This ‘Cloaking’ Algorithm Breaks Facial Recognition by Making Tiny Edits
A team of researchers at the University of Chicago have developed an algorithm that makes tiny, imperceptible edits to your images in order to mask you from facial recognition technology. Their invention is called Fawkes, and anybody can use it on their own images for free.
The algorithm was created by researchers in the SAND Lab at the University of Chicago, and the open-source software tool that they built is free to download and use on your computer at home.
The program works by making “tiny, pixel-level changes that are invisible to the human eye,” but that nevertheless prevent facial recognition algorithms from categorizing you correctly. It’s not so much that it makes you impossible to categorize; it’s that the algorithm will categorize you as a different person entirely. The team calls the result “cloaked” photos, and they can be used like any other:
You can then use these “cloaked” photos as you normally would, sharing them on social media, sending them to friends, printing them or displaying them on digital devices, the same way you would any other photo.
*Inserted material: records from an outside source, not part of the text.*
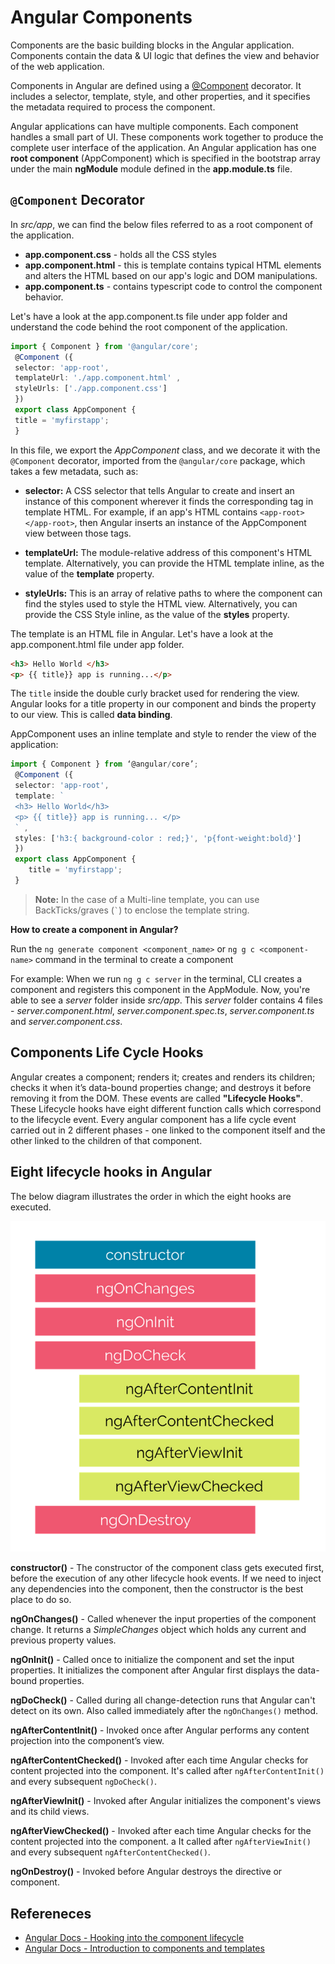 # Angular Components

Components are the basic building blocks in the Angular application. Components contain the data & UI logic that defines the view and behavior of the web application.

Components in Angular are defined using a [@Component](https://angular.io/api/core/Component) decorator. It includes a selector, template, style, and other properties, and it specifies the metadata required to process the component.

Angular applications can have multiple components. Each component handles a small part of UI. These components work together to produce the complete user interface of the application. An Angular application has one **root component** (AppComponent) which is specified in the bootstrap array under the main **ngModule** module defined in the **app.module.ts** file.

## `@Component` Decorator

In *src/app*, we can find the below files referred to as a root component of the application.

* **app.component.css** -  holds all the CSS styles 
* **app.component.html**  -  this is template contains typical HTML elements and alters the HTML based on our app's logic and DOM manipulations. 
* **app.component.ts** -  contains typescript code to control the component behavior.

Let's have a look at the app.component.ts file under app folder and understand the code behind the root component of the application.

```typescript
import { Component } from '@angular/core';
 @Component ({
 selector: 'app-root',
 templateUrl: './app.component.html' ,
 styleUrls: ['./app.component.css']
 })
 export class AppComponent {
 title = 'myfirstapp';
 } 
```
In this file, we export the *AppComponent* class, and we decorate it with the `@Component` decorator, imported from the `@angular/core` package, which takes a few metadata, such as:

* **selector:** A CSS selector that tells Angular to create and insert an instance of this component wherever it finds the corresponding tag in template HTML. For example, if an app's HTML contains `<app-root></app-root>`, then Angular inserts an instance of the AppComponent view between those tags.

* **templateUrl:** The module-relative address of this component's HTML template. Alternatively, you can provide the HTML template inline, as the value of the **template** property. 

* **styleUrls:** This is an array of relative paths to where the component can find the styles used to style the HTML view. Alternatively, you can provide the CSS Style inline, as the value of the **styles** property.

The template is an HTML file in Angular. Let's have a look at the app.component.html file under app folder.
```html
<h3> Hello World </h3>
<p> {{ title}} app is running...</p>
```
The `title` inside the double curly bracket used for rendering the view. Angular looks for a title property in our component and binds the property to our view. This is called **data binding**.

AppComponent uses an inline template and style to render the view of the application:

```typescript
import { Component } from ‘@angular/core’;
 @Component ({
 selector: 'app-root',
 template: `
 <h3> Hello World</h3>
 <p> {{ title}} app is running... </p>
 ` ,
 styles: ['h3:{ background-color : red;}', 'p{font-weight:bold}']
 })
 export class AppComponent {
    title = 'myfirstapp';
 } 
 ```

> **Note:** In the case of a Multi-line template, you can use BackTicks/graves (`` ` ``) to enclose the template string.

**How to create a component in Angular?**

Run the `ng generate component <component_name>` or `ng g c <component-name>` command in the terminal to create a component
 

For example: When we run `ng g c server` in the terminal, CLI creates a component and registers this component in the AppModule. Now, you're able to see a *server* folder inside *src/app*. This *server* folder contains 4 files - *server.component.html*, *server.component.spec.ts*, *server.component.ts* and *server.component.css*.

## Components Life Cycle Hooks

Angular creates a component; renders it; creates and renders its children; checks it when it’s data-bound properties change; and destroys it before removing it from the DOM. These events are called **"Lifecycle Hooks"**. These Lifecycle hooks have eight different function calls which correspond to the lifecycle event. Every angular component has a life cycle event carried out in 2 different phases -  one linked to the component itself and the other linked to the children of that component.

## Eight lifecycle hooks in Angular

The below diagram illustrates the order in which the eight hooks are executed.

![](./../images/hooks.png)

**constructor()** - The constructor of the component class gets executed first, before the execution of any other lifecycle hook events. If we need to inject any dependencies into the component, then the constructor is the best place to do so.

**ngOnChanges()** - Called whenever the input properties of the component change. It returns a *SimpleChanges* object which holds any current and previous property values.

**ngOnInit()** - Called once to initialize the component and set the input properties. It initializes the component after Angular first displays the data-bound properties. 

**ngDoCheck()** - Called during all change-detection runs that Angular can't detect on its own. Also called immediately after the `ngOnChanges()` method.

**ngAfterContentInit()** - Invoked once after Angular performs any content projection into the component’s view.

**ngAfterContentChecked()** - Invoked after each time Angular checks for content projected into the component. It's called after `ngAfterContentInit()` and every subsequent `ngDoCheck()`.

**ngAfterViewInit()** - Invoked after Angular initializes the component's views and its child views.

**ngAfterViewChecked()** - Invoked after each time Angular checks for the content projected into the component. a It called after `ngAfterViewInit()` and every subsequent `ngAfterContentChecked()`.

**ngOnDestroy()** - Invoked before Angular destroys the directive or component.

## Refereneces
* [Angular Docs - Hooking into the component lifecycle](https://angular.io/guide/lifecycle-hooks)
* [Angular Docs - Introduction to components and templates](https://angular.io/guide/architecture-components)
The only difference is that a company like the infamous startup Clearview AI can’t use them to build an accurate database that will make you trackable.
Here’s a before-and-after that the team created to show the cloaking at work. On the left is the original image, on the right a “cloaked” version. The differences are noticeable if you look closely, but they look like the result of dodging and burning rather than actual alterations that might change the way you look:
You can watch an explanation and demonstration of Fawkes by co-lead authors Emily Wenger and Shawn Shan below:
According to the team, Fawkes has proven 100% effective against state-of-the-art facial recognition models. Of course, this won’t make facial recognition models obsolete overnight, but if technology like this caught on as “standard” when, say, uploading an image to social media, it would make maintaining accurate models much more cumbersome and expensive.
“Fawkes is designed to significantly raise the costs of building and maintaining accurate models for large-scale facial recognition,” explains the team. “If we can reduce the accuracy of these models to make them untrustable, or force the model’s owners to pay significant per-person costs to maintain accuracy, then we would have largely succeeded.”
To learn more about this technology, or if you want to download Version 0.3 and try it on your own photos, head over to the Fawkes webpage. The team will be (virtually) presenting their technical paper at the upcoming USENIX Security Symposium running from August 12th to the 14th.